There are back issues (Youkilis and Marco Scutaro), heel bursitis (David Ortiz) and a sore neck (Gonzalez). Both Scutaro and Ortiz were not in the lineup.

But if there’s going to be a little slump, Francona would rather see it with the offense than with the pitching.

“We went through a three-game stretch in 24 hours where we didn’t do much offensively,” Francona said. “Those things change.”

A MAGIC NUMBER may be a little early to bring up, but here it is: 33.

While the Red Sox trail the New York Yankees in the American League East, Boston has an eight-game lead over the Rays in the wild card.

With 40 games to go, Boston will finish ahead of Tampa Bay if the combination of Boston wins and Rays losses is 33.

OF COURSE the Red Sox and their fans would rather have a division title and home-field advantage in the playoffs. A three-game series with the Yankees at Fenway Park is looming, less than two weeks away, Aug. 30-Sept. 1.

BEFORE THAT homestand, Boston embarks on an eight-game trip to Kansas City and Texas.

Yes, the Rangers will be a handful, but the Royals split four games at Fenway three weeks ago.

JOHN LACKEY will next pitch Tuesday in Texas. Lackey’s string of winning decisions ended at six. He gave up four runs, three earned, over 62/3 innings.

“He’s been giving us the same about every time out,” Francona said. “On a lot of nights that’s plenty good enough for us to win.”

Lackey’s ERA is still 6.02 compared to Erik Bedard’s 3.44. But Lackey has pitched better of late. He has the experience and track record to remain Boston’s No. 3 pitcher, especially in the playoffs, assuming Clay Buchholz does not make a near-miraculous recovery.

WHILE ELLSBURY is showing more power these days (22 home runs), he can still run. Ellsbury stole his 32nd base of the year and the 168th of his career. That tied him with Carl Yastrzemski for third place on the all-time Red Sox list, behind Harry Hooper (300) and Tris Speaker (267).

ANOTHER FORMER Sea Dogs player brought back memories of his days at Hadlock. Rays catcher Kelly Shoppach played his usual solid defense.

Ellsbury’s steal was only the 19th against him.

Shoppach, who played for Portland in 2003, has thrown out a league-leading 42 percent of base-stealers.

At the plate, Shoppach is batting more than 100 points below his Sea Dogs average (.282), struggling at .179.

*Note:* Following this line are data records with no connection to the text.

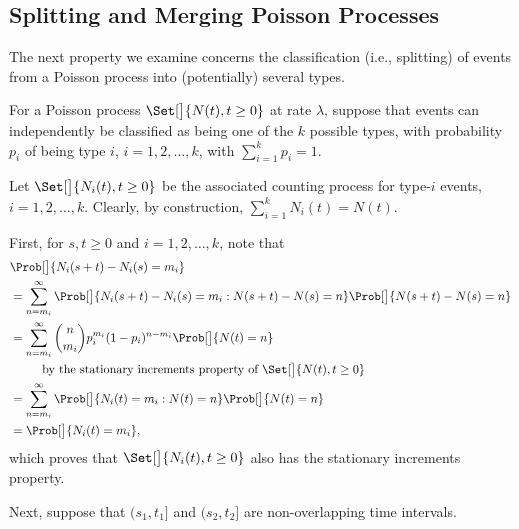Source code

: \subsection*{Splitting and Merging Poisson Processes}
\begin{Regular}
    The next property we examine concerns the classification (i.e., splitting) of events from a
    Poisson process into (potentially) several types.

    \vspace{2mm}

    For a Poisson process $ \Set[\big]{N(t),t\ge 0} $ at rate $ \lambda $, suppose that events can independently
    be classified as being one of the $ k $ possible types, with probability $ p_i $ of being type $ i $, $ i=1,2,\ldots,k $,
    with $ \sum_{i=1}^{k}p_i=1 $.

    \vspace{2mm}

    Let $ \Set[\big]{N_i(t),t\ge 0} $ be the associated counting process for type-$ i $ events, $ i=1,2,\ldots,k $.
    Clearly, by construction, $ \sum_{i=1}^{k}N_i(t)=N(t) $.

    \vspace{2mm}

    First, for $ s,t\ge 0 $ and $ i=1,2,\ldots,k $, note that
    \begin{align*}
         & \Prob[\big]{N_i(s+t)-N_i(s)=m_i}                                                                     \\
         & =\sum_{n=m_i}^{\infty}\Prob[\big]{N_i(s+t)-N_i(s)=m_i\given N(s+t)-N(s)=n}\Prob[\big]{N(s+t)-N(s)=n} \\
         & =\sum_{n=m_i}^{\infty}\binom{n}{m_i}p_i^{m_i}(1-p_i)^{n-m_i}\Prob[\big]{N(t)=n}                      \\
         & \phantom{{}={}}\quad\text{ by the stationary increments property of $ \Set[\big]{N(t),t\ge 0} $}     \\
         & =\sum_{n=m_i}^{\infty}\Prob[\big]{N_i(t)=m_i\given N(t)=n}\Prob[\big]{N(t)=n}                        \\
         & =\Prob[\big]{N_i(t)=m_i},
    \end{align*}
    which proves that $ \Set[\big]{N_i(t),t\ge 0} $ also has the stationary increments property.

    \vspace{2mm}

    Next, suppose that $ (s_1,t_1] $ and $ (s_2,t_2] $ are non-overlapping time intervals.


\end{Regular}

Shoppach showed he still has the batting style that put fear in the hearts of Hadlock Field fans sitting behind the visiting dugout. In one at-bat, Shoppach let go of his bat as it flew in the stands.

NOTES: It may be time to move Dan Wheeler (0.00 ERA in his last eight games) ahead of Matt Albers (6.23 in his last seven games) in the bullpen pecking order. … J.D. Drew is traveling with the team to Kansas City but only to take batting practice. It sure would be convenient if he isn’t activated until Sept. 1, when the rosters can be expanded.